Um novo laudo do Instituto de Criminalística de São Paulo confirmou que a soldado da Polícia Militar, Gisele Alves Santana, foi assassinada e não cometeu suicídio, como inicialmente alegado. O documento, assinado na última terça-feira, 1º, indica quão inconsistentes são os elementos que sugeriam a hipótese de suicídio.
O laudo destaca que as análises do local e os padrões das manchas de sangue encontrados contradizem a versão anterior. De acordo com a perícia, a presença de uma segunda pessoa na cena do crime é evidente, corroborando a tese do homicídio. Gisele foi encontrada em seu apartamento com um tiro na cabeça, em fevereiro deste ano.
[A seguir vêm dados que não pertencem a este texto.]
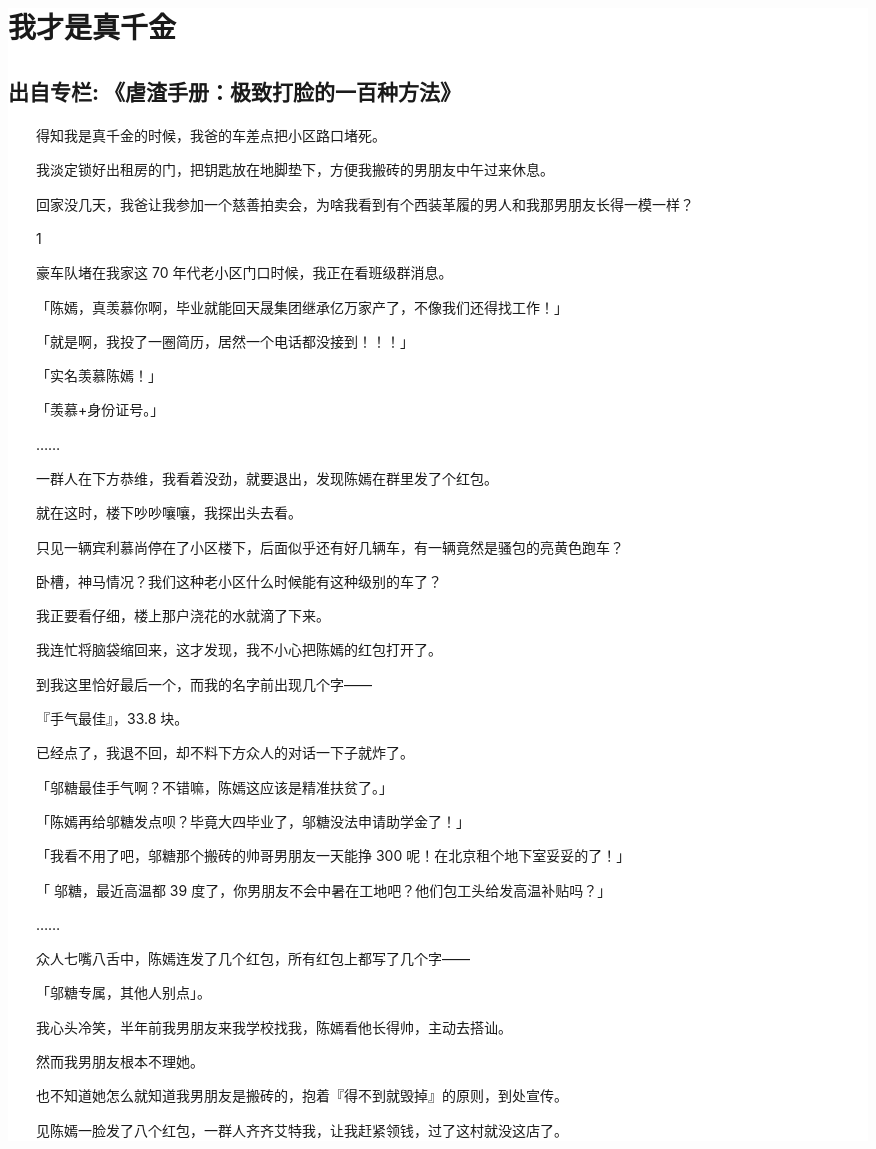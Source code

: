 # 我才是真千金  
## 出自专栏: 《虐渣手册：极致打脸的一百种方法》  
&emsp;&emsp;得知我是真千金的时候，我爸的车差点把小区路口堵死。  
  
&emsp;&emsp;我淡定锁好出租房的门，把钥匙放在地脚垫下，方便我搬砖的男朋友中午过来休息。  
  
&emsp;&emsp;回家没几天，我爸让我参加一个慈善拍卖会，为啥我看到有个西装革履的男人和我那男朋友长得一模一样？  
  
&emsp;&emsp;1  
  
&emsp;&emsp;豪车队堵在我家这 70 年代老小区门口时候，我正在看班级群消息。  
  
&emsp;&emsp;「陈嫣，真羡慕你啊，毕业就能回天晟集团继承亿万家产了，不像我们还得找工作！」  
  
&emsp;&emsp;「就是啊，我投了一圈简历，居然一个电话都没接到！！！」  
  
&emsp;&emsp;「实名羡慕陈嫣！」  
  
&emsp;&emsp;「羡慕+身份证号。」  
  
&emsp;&emsp;……  
  
&emsp;&emsp;一群人在下方恭维，我看着没劲，就要退出，发现陈嫣在群里发了个红包。  
  
&emsp;&emsp;就在这时，楼下吵吵嚷嚷，我探出头去看。  
  
&emsp;&emsp;只见一辆宾利慕尚停在了小区楼下，后面似乎还有好几辆车，有一辆竟然是骚包的亮黄色跑车？  
  
&emsp;&emsp;卧槽，神马情况？我们这种老小区什么时候能有这种级别的车了？  
  
&emsp;&emsp;我正要看仔细，楼上那户浇花的水就滴了下来。  
  
&emsp;&emsp;我连忙将脑袋缩回来，这才发现，我不小心把陈嫣的红包打开了。  
  
&emsp;&emsp;到我这里恰好最后一个，而我的名字前出现几个字——  
  
&emsp;&emsp;『手气最佳』，33.8 块。  
  
&emsp;&emsp;已经点了，我退不回，却不料下方众人的对话一下子就炸了。  
  
&emsp;&emsp;「邬糖最佳手气啊？不错嘛，陈嫣这应该是精准扶贫了。」  
  
&emsp;&emsp;「陈嫣再给邬糖发点呗？毕竟大四毕业了，邬糖没法申请助学金了！」  
  
&emsp;&emsp;「我看不用了吧，邬糖那个搬砖的帅哥男朋友一天能挣 300 呢！在北京租个地下室妥妥的了！」  
  
&emsp;&emsp;「 邬糖，最近高温都 39 度了，你男朋友不会中暑在工地吧？他们包工头给发高温补贴吗？」  
  
&emsp;&emsp;……  
  
&emsp;&emsp;众人七嘴八舌中，陈嫣连发了几个红包，所有红包上都写了几个字——  
  
&emsp;&emsp;「邬糖专属，其他人别点」。  
  
&emsp;&emsp;我心头冷笑，半年前我男朋友来我学校找我，陈嫣看他长得帅，主动去搭讪。  
  
&emsp;&emsp;然而我男朋友根本不理她。  
  
&emsp;&emsp;也不知道她怎么就知道我男朋友是搬砖的，抱着『得不到就毁掉』的原则，到处宣传。  
  
&emsp;&emsp;见陈嫣一脸发了八个红包，一群人齐齐艾特我，让我赶紧领钱，过了这村就没这店了。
O tenente-coronel Geraldo Leite, parceiro de Gisele, é o principal suspeito e réu por feminicídio. Inicialmente, ele reportou o caso como suicídio, mas a versão foi alterada para morte suspeita após a família da vítima contestar a possibilidade de suicídio desde o início.
O advogado da família de Gisele, José Miguel Silva Junior, considerou satisfatório o resultado do laudo, que reforça a linha de investigação do feminicídio. Silva Junior destacou que laudos anteriores já rejeitavam a hipótese de suicídio e que novos elementos continuam a surgir. Uma nova audiência do caso já está marcada para a próxima terça-feira, 8, onde o réu será interrogado.
Além de indícios claros de homicídio, laudos necroscópicos apontaram lesões na vítima, que levantam novas questões sobre as circunstâncias de sua morte. A investigação continua a ser um tema delicado e relevante, refletindo a luta contra a violência de gênero no Brasil.